■ **EXERCISE GOAL**
Whenever "SELECT" appears in a line, please copy that line from the data.

■ **MATERIAL SHOWN**
● ● ● ●

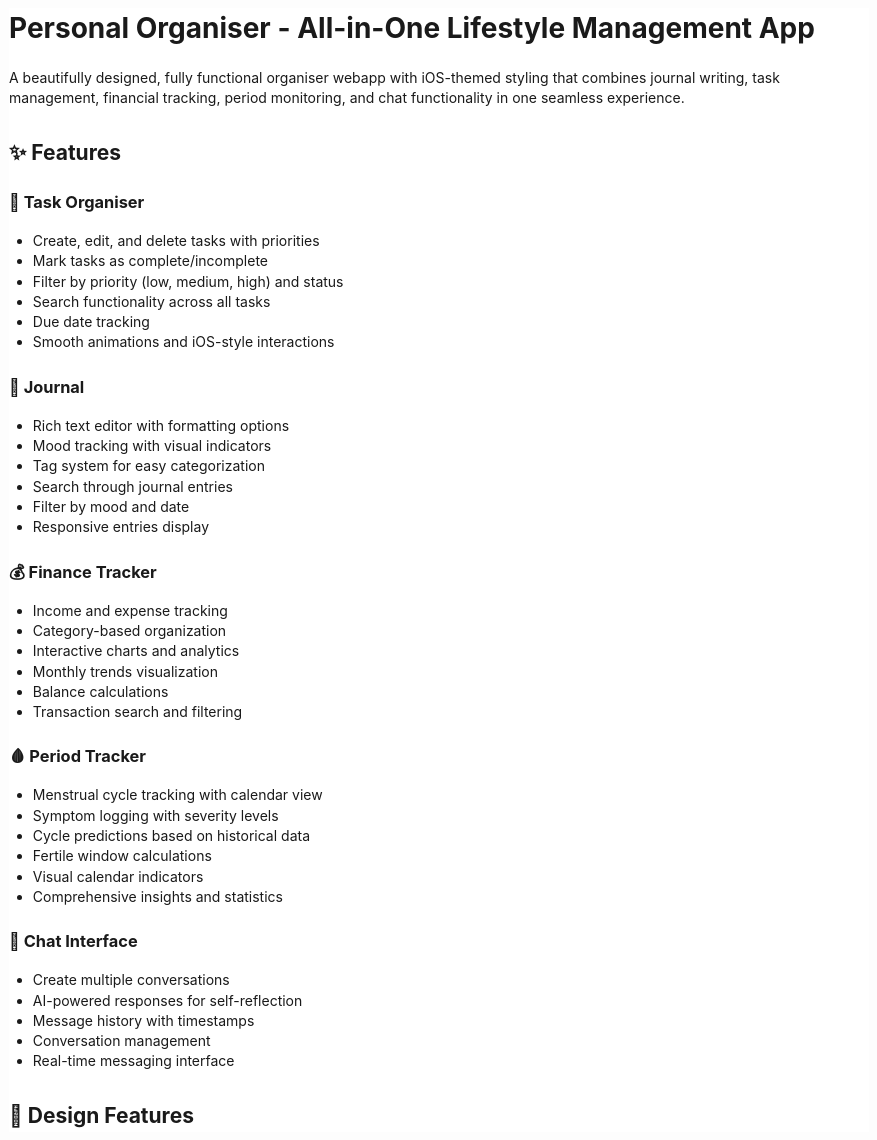 # Personal Organiser - All-in-One Lifestyle Management App

A beautifully designed, fully functional organiser webapp with iOS-themed styling that combines journal writing, task management, financial tracking, period monitoring, and chat functionality in one seamless experience.

## ✨ Features

### 🎯 **Task Organiser**
- Create, edit, and delete tasks with priorities
- Mark tasks as complete/incomplete
- Filter by priority (low, medium, high) and status
- Search functionality across all tasks
- Due date tracking
- Smooth animations and iOS-style interactions

### 📖 **Journal**
- Rich text editor with formatting options
- Mood tracking with visual indicators
- Tag system for easy categorization
- Search through journal entries
- Filter by mood and date
- Responsive entries display

### 💰 **Finance Tracker**
- Income and expense tracking
- Category-based organization
- Interactive charts and analytics
- Monthly trends visualization
- Balance calculations
- Transaction search and filtering

### 🩸 **Period Tracker**
- Menstrual cycle tracking with calendar view
- Symptom logging with severity levels
- Cycle predictions based on historical data
- Fertile window calculations
- Visual calendar indicators
- Comprehensive insights and statistics

### 💬 **Chat Interface**
- Create multiple conversations
- AI-powered responses for self-reflection
- Message history with timestamps
- Conversation management
- Real-time messaging interface

## 🎨 Design Features
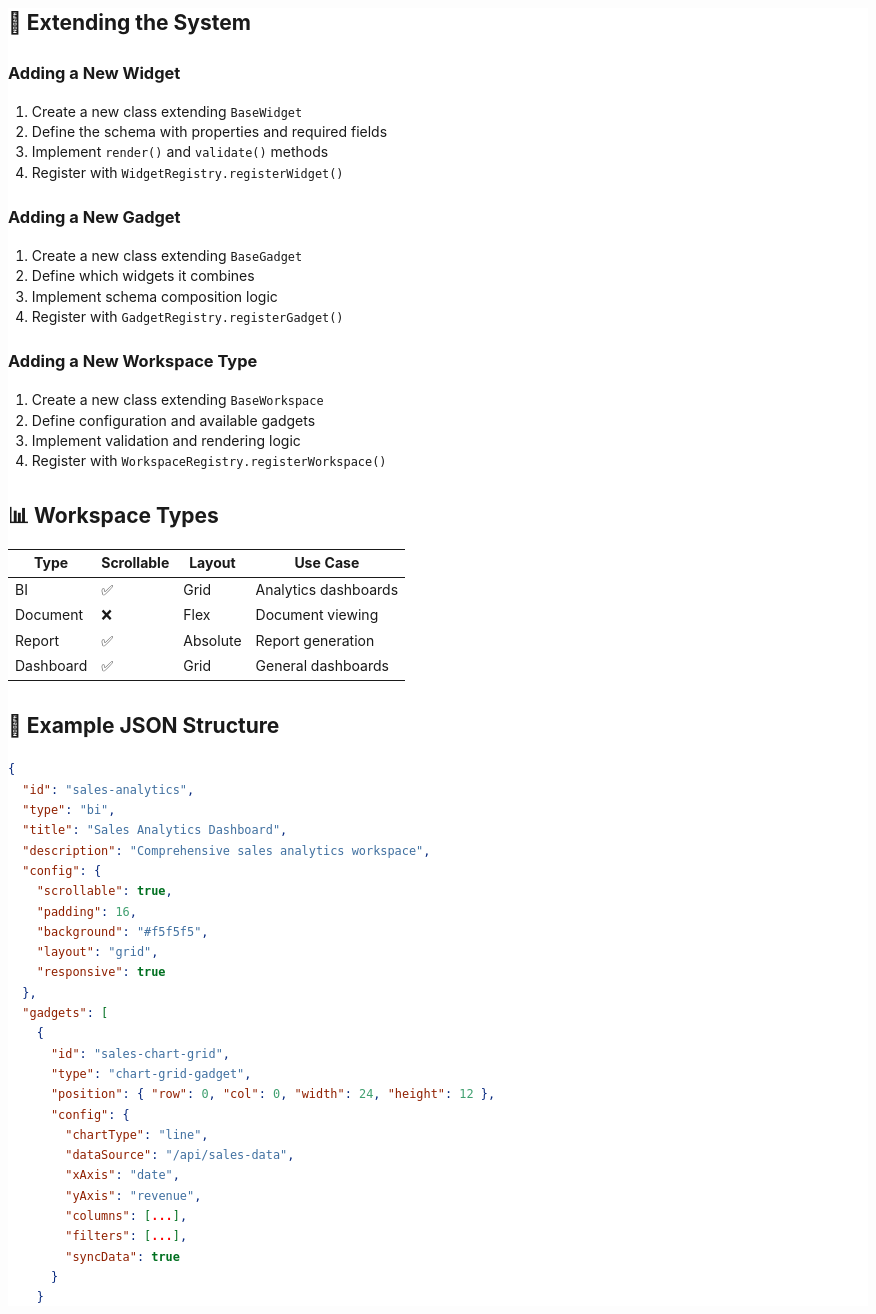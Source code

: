 ## 🔧 Extending the System

### Adding a New Widget
1. Create a new class extending `BaseWidget`
2. Define the schema with properties and required fields
3. Implement `render()` and `validate()` methods
4. Register with `WidgetRegistry.registerWidget()`

### Adding a New Gadget
1. Create a new class extending `BaseGadget`
2. Define which widgets it combines
3. Implement schema composition logic
4. Register with `GadgetRegistry.registerGadget()`

### Adding a New Workspace Type
1. Create a new class extending `BaseWorkspace`
2. Define configuration and available gadgets
3. Implement validation and rendering logic
4. Register with `WorkspaceRegistry.registerWorkspace()`

## 📊 Workspace Types

| Type | Scrollable | Layout | Use Case |
|------|------------|--------|----------|
| BI | ✅ | Grid | Analytics dashboards |
| Document | ❌ | Flex | Document viewing |
| Report | ✅ | Absolute | Report generation |
| Dashboard | ✅ | Grid | General dashboards |

## 🎨 Example JSON Structure

```json
{
  "id": "sales-analytics",
  "type": "bi",
  "title": "Sales Analytics Dashboard",
  "description": "Comprehensive sales analytics workspace",
  "config": {
    "scrollable": true,
    "padding": 16,
    "background": "#f5f5f5",
    "layout": "grid",
    "responsive": true
  },
  "gadgets": [
    {
      "id": "sales-chart-grid",
      "type": "chart-grid-gadget",
      "position": { "row": 0, "col": 0, "width": 24, "height": 12 },
      "config": {
        "chartType": "line",
        "dataSource": "/api/sales-data",
        "xAxis": "date",
        "yAxis": "revenue",
        "columns": [...],
        "filters": [...],
        "syncData": true
      }
    }
```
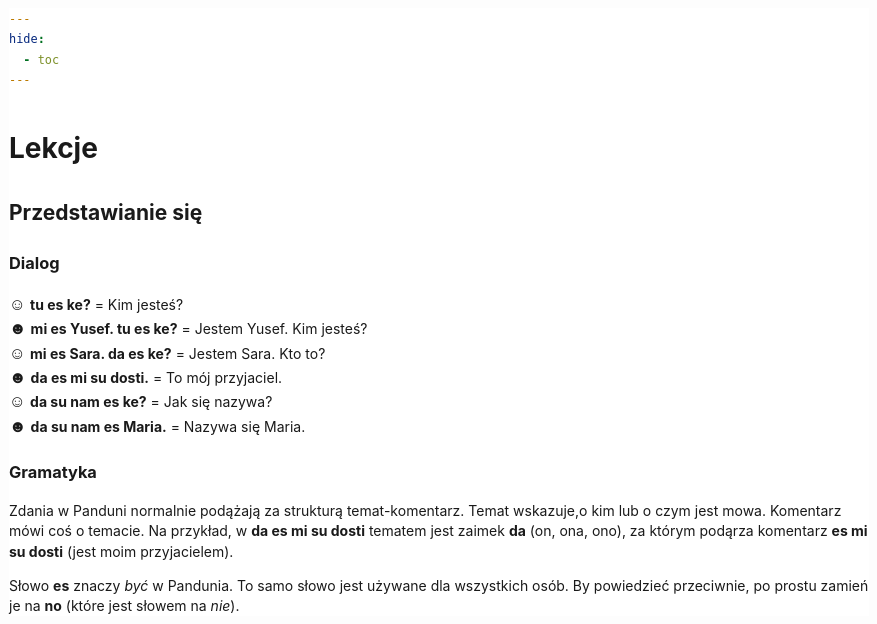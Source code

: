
 ```yaml
---
hide:
  - toc
---
```


# Lekcje

## Przedstawianie się

### Dialog

<big>☺</big>
**tu es ke?**
= Kim jesteś?  
<big>☻</big>
**mi es Yusef. tu es ke?**
= Jestem Yusef. Kim jesteś?  
<big>☺</big>
**mi es Sara. da es ke?**
= Jestem Sara. Kto to?  
<big>☻</big>
**da es mi su dosti.**
= To mój przyjaciel.  
<big>☺</big>
**da su nam es ke?**
= Jak się nazywa?  
<big>☻</big>
**da su nam es Maria.**
= Nazywa się Maria.

### Gramatyka

Zdania w Panduni normalnie podążają za strukturą temat-komentarz.
Temat wskazuje,o kim lub o czym jest mowa.
Komentarz mówi coś o temacie.
Na przykład, w
**da es mi su dosti**
tematem jest zaimek
**da**
(on, ona, ono), za którym podąrza komentarz
**es mi su dosti**
(jest moim przyjacielem).

Słowo
**es**
znaczy _być_ w Pandunia. To samo słowo jest używane dla wszystkich osób.
By powiedzieć przeciwnie, po prostu zamień je na
**no**
(które jest słowem na _nie_).
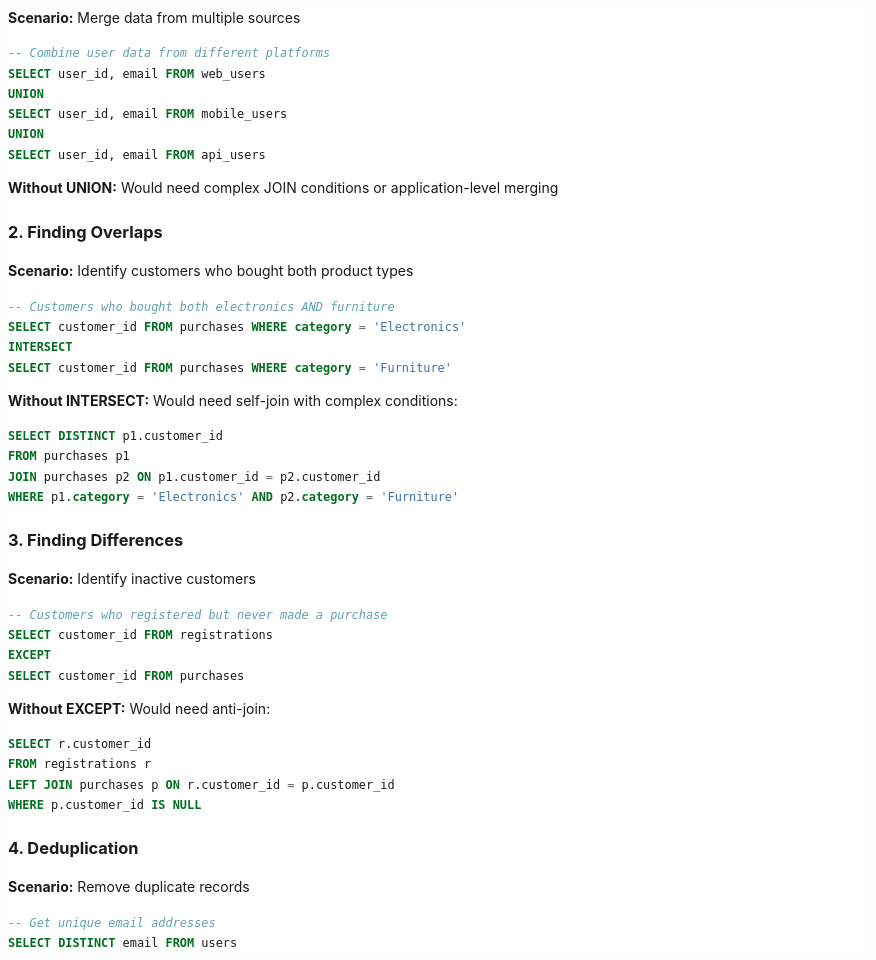 **Scenario:** Merge data from multiple sources

```sql
-- Combine user data from different platforms
SELECT user_id, email FROM web_users
UNION
SELECT user_id, email FROM mobile_users
UNION
SELECT user_id, email FROM api_users
```

**Without UNION:** Would need complex JOIN conditions or application-level merging

### 2. Finding Overlaps

**Scenario:** Identify customers who bought both product types

```sql
-- Customers who bought both electronics AND furniture
SELECT customer_id FROM purchases WHERE category = 'Electronics'
INTERSECT
SELECT customer_id FROM purchases WHERE category = 'Furniture'
```

**Without INTERSECT:** Would need self-join with complex conditions:
```sql
SELECT DISTINCT p1.customer_id
FROM purchases p1
JOIN purchases p2 ON p1.customer_id = p2.customer_id
WHERE p1.category = 'Electronics' AND p2.category = 'Furniture'
```

### 3. Finding Differences

**Scenario:** Identify inactive customers

```sql
-- Customers who registered but never made a purchase
SELECT customer_id FROM registrations
EXCEPT
SELECT customer_id FROM purchases
```

**Without EXCEPT:** Would need anti-join:
```sql
SELECT r.customer_id
FROM registrations r
LEFT JOIN purchases p ON r.customer_id = p.customer_id
WHERE p.customer_id IS NULL
```

### 4. Deduplication

**Scenario:** Remove duplicate records

```sql
-- Get unique email addresses
SELECT DISTINCT email FROM users
```
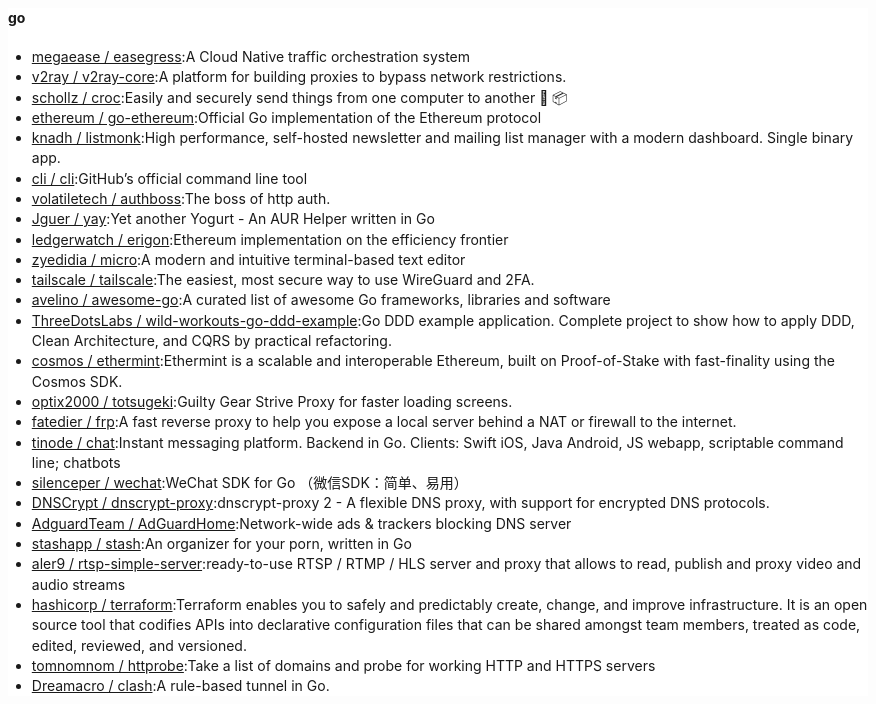 #### go
* [megaease / easegress](https://github.com/megaease/easegress):A Cloud Native traffic orchestration system
* [v2ray / v2ray-core](https://github.com/v2ray/v2ray-core):A platform for building proxies to bypass network restrictions.
* [schollz / croc](https://github.com/schollz/croc):Easily and securely send things from one computer to another
🐊
📦
* [ethereum / go-ethereum](https://github.com/ethereum/go-ethereum):Official Go implementation of the Ethereum protocol
* [knadh / listmonk](https://github.com/knadh/listmonk):High performance, self-hosted newsletter and mailing list manager with a modern dashboard. Single binary app.
* [cli / cli](https://github.com/cli/cli):GitHub’s official command line tool
* [volatiletech / authboss](https://github.com/volatiletech/authboss):The boss of http auth.
* [Jguer / yay](https://github.com/Jguer/yay):Yet another Yogurt - An AUR Helper written in Go
* [ledgerwatch / erigon](https://github.com/ledgerwatch/erigon):Ethereum implementation on the efficiency frontier
* [zyedidia / micro](https://github.com/zyedidia/micro):A modern and intuitive terminal-based text editor
* [tailscale / tailscale](https://github.com/tailscale/tailscale):The easiest, most secure way to use WireGuard and 2FA.
* [avelino / awesome-go](https://github.com/avelino/awesome-go):A curated list of awesome Go frameworks, libraries and software
* [ThreeDotsLabs / wild-workouts-go-ddd-example](https://github.com/ThreeDotsLabs/wild-workouts-go-ddd-example):Go DDD example application. Complete project to show how to apply DDD, Clean Architecture, and CQRS by practical refactoring.
* [cosmos / ethermint](https://github.com/cosmos/ethermint):Ethermint is a scalable and interoperable Ethereum, built on Proof-of-Stake with fast-finality using the Cosmos SDK.
* [optix2000 / totsugeki](https://github.com/optix2000/totsugeki):Guilty Gear Strive Proxy for faster loading screens.
* [fatedier / frp](https://github.com/fatedier/frp):A fast reverse proxy to help you expose a local server behind a NAT or firewall to the internet.
* [tinode / chat](https://github.com/tinode/chat):Instant messaging platform. Backend in Go. Clients: Swift iOS, Java Android, JS webapp, scriptable command line; chatbots
* [silenceper / wechat](https://github.com/silenceper/wechat):WeChat SDK for Go （微信SDK：简单、易用）
* [DNSCrypt / dnscrypt-proxy](https://github.com/DNSCrypt/dnscrypt-proxy):dnscrypt-proxy 2 - A flexible DNS proxy, with support for encrypted DNS protocols.
* [AdguardTeam / AdGuardHome](https://github.com/AdguardTeam/AdGuardHome):Network-wide ads & trackers blocking DNS server
* [stashapp / stash](https://github.com/stashapp/stash):An organizer for your porn, written in Go
* [aler9 / rtsp-simple-server](https://github.com/aler9/rtsp-simple-server):ready-to-use RTSP / RTMP / HLS server and proxy that allows to read, publish and proxy video and audio streams
* [hashicorp / terraform](https://github.com/hashicorp/terraform):Terraform enables you to safely and predictably create, change, and improve infrastructure. It is an open source tool that codifies APIs into declarative configuration files that can be shared amongst team members, treated as code, edited, reviewed, and versioned.
* [tomnomnom / httprobe](https://github.com/tomnomnom/httprobe):Take a list of domains and probe for working HTTP and HTTPS servers
* [Dreamacro / clash](https://github.com/Dreamacro/clash):A rule-based tunnel in Go.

● ● ● ●

■ **WRITTEN SOLUTION**
SELECT user_id, email FROM web_users
SELECT user_id, email FROM mobile_users
SELECT user_id, email FROM api_users
SELECT customer_id FROM purchases WHERE category = 'Electronics'
SELECT customer_id FROM purchases WHERE category = 'Furniture'
SELECT DISTINCT p1.customer_id
SELECT customer_id FROM registrations
SELECT customer_id FROM purchases
SELECT r.customer_id
SELECT DISTINCT email FROM users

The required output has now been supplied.